Stored data entries:
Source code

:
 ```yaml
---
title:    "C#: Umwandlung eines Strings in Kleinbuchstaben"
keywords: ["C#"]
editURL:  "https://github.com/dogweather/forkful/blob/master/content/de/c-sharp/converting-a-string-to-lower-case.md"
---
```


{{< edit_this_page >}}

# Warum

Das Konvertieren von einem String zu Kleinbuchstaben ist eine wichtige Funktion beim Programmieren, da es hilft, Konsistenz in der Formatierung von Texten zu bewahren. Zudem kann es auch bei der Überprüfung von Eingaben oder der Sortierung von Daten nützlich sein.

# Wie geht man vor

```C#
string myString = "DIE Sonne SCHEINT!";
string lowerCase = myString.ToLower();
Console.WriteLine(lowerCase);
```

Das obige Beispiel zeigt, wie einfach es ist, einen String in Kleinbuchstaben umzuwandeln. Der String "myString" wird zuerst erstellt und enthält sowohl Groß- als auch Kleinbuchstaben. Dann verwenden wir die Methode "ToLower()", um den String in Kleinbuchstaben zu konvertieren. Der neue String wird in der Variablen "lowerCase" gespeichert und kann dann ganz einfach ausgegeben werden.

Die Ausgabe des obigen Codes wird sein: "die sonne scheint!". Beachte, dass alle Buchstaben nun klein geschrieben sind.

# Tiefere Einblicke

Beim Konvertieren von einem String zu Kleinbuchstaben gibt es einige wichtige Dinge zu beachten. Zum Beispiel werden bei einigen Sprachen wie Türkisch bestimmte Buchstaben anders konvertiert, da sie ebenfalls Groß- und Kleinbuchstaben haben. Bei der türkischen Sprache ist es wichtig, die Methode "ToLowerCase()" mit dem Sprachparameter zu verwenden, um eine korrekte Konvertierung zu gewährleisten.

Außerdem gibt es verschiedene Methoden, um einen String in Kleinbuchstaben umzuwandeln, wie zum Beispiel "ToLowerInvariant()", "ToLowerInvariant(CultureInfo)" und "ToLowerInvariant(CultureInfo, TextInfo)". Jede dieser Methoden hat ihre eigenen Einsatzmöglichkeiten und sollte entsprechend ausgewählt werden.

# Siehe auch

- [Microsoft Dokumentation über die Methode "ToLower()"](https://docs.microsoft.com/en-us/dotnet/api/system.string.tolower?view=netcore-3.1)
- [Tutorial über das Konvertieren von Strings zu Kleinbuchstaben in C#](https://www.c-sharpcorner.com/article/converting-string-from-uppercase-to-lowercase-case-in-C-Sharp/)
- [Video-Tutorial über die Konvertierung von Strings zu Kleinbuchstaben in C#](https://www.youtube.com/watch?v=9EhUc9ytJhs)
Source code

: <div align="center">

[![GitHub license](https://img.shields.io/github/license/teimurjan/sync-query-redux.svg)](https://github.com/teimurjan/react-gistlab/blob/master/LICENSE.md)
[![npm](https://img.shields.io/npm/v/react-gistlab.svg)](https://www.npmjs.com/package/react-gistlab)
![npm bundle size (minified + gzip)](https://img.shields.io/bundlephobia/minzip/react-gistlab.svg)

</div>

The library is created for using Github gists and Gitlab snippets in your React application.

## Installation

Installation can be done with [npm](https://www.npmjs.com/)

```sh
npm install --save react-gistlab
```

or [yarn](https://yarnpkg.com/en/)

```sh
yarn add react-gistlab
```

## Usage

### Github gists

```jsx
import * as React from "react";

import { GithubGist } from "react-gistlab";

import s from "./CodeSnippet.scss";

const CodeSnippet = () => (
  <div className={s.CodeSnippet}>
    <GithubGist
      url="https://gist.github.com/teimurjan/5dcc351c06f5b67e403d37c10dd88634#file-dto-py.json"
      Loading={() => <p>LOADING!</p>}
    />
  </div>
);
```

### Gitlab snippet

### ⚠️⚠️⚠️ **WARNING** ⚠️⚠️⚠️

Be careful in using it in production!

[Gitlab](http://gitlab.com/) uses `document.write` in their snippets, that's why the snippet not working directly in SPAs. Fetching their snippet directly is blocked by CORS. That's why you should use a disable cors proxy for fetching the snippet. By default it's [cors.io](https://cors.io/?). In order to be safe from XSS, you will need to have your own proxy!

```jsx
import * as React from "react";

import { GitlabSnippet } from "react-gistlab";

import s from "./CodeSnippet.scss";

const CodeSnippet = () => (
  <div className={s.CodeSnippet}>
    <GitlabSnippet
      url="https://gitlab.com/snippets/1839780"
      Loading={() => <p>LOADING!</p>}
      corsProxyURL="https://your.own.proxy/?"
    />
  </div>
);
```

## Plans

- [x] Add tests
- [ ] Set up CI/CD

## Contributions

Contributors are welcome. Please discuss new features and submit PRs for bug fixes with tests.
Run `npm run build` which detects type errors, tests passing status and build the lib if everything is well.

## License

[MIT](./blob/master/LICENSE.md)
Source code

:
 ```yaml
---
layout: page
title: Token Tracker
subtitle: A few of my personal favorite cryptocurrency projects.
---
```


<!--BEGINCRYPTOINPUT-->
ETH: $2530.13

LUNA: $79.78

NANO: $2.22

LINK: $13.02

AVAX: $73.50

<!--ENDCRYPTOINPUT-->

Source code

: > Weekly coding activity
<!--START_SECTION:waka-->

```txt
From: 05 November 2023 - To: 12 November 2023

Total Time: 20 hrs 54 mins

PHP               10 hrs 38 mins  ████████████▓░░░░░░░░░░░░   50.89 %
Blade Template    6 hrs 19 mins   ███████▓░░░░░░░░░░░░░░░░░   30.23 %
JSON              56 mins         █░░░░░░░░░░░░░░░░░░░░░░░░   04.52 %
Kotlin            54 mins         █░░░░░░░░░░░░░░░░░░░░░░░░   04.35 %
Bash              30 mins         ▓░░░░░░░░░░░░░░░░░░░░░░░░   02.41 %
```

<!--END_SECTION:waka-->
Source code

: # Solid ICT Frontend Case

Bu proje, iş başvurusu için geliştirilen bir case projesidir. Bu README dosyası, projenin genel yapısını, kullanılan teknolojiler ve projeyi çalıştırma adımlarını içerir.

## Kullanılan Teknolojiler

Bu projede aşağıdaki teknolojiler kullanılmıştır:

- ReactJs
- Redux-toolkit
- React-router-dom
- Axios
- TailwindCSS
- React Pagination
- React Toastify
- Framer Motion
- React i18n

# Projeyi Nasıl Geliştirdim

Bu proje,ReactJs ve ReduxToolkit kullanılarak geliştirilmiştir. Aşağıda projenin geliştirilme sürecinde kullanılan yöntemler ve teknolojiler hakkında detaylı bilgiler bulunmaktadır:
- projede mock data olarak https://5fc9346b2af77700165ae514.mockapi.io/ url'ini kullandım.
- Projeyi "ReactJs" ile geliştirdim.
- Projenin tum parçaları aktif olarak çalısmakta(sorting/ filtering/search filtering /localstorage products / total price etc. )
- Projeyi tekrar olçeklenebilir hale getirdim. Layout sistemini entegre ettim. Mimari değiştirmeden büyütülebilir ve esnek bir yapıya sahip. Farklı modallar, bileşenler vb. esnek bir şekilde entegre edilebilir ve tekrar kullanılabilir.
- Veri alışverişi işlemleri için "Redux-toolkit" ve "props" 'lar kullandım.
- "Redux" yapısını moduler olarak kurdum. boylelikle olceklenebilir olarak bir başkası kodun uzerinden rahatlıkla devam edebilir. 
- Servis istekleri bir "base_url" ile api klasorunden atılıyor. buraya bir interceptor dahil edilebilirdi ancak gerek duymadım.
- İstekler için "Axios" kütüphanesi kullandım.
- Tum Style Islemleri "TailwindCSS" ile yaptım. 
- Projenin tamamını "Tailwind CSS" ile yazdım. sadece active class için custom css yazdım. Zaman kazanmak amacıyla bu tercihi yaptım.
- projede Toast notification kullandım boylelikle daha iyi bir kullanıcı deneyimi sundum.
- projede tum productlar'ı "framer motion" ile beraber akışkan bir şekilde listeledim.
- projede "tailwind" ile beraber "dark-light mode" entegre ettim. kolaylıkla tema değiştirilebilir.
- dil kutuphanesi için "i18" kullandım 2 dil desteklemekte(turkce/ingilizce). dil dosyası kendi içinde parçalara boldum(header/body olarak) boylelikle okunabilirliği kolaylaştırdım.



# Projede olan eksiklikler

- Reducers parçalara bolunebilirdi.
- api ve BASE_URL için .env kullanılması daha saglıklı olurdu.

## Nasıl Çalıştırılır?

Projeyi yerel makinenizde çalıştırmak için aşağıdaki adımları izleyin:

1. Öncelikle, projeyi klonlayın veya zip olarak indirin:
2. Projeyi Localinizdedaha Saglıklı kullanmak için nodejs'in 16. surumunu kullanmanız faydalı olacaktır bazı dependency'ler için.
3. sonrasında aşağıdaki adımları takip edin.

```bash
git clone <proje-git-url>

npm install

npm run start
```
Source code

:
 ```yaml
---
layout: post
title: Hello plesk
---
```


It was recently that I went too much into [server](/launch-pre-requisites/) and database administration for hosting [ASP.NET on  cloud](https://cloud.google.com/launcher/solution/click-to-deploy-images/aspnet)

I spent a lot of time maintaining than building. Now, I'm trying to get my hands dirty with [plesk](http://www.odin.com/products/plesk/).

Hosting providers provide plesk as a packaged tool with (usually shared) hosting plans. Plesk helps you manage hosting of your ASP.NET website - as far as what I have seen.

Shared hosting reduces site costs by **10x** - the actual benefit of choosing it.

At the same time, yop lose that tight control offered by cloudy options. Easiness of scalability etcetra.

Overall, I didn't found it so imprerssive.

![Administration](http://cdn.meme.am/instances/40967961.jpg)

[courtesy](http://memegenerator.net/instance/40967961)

Exercise:
Give again exactly, and only, the lines above starting at the one with "Bu projede aşağıdaki" and ending at the one with "# Projeyi Nasıl Geliştirdim".

The completed task:
Bu projede aşağıdaki teknolojiler kullanılmıştır:

- ReactJs
- Redux-toolkit
- React-router-dom
- Axios
- TailwindCSS
- React Pagination
- React Toastify
- Framer Motion
- React i18n

# Projeyi Nasıl Geliştirdim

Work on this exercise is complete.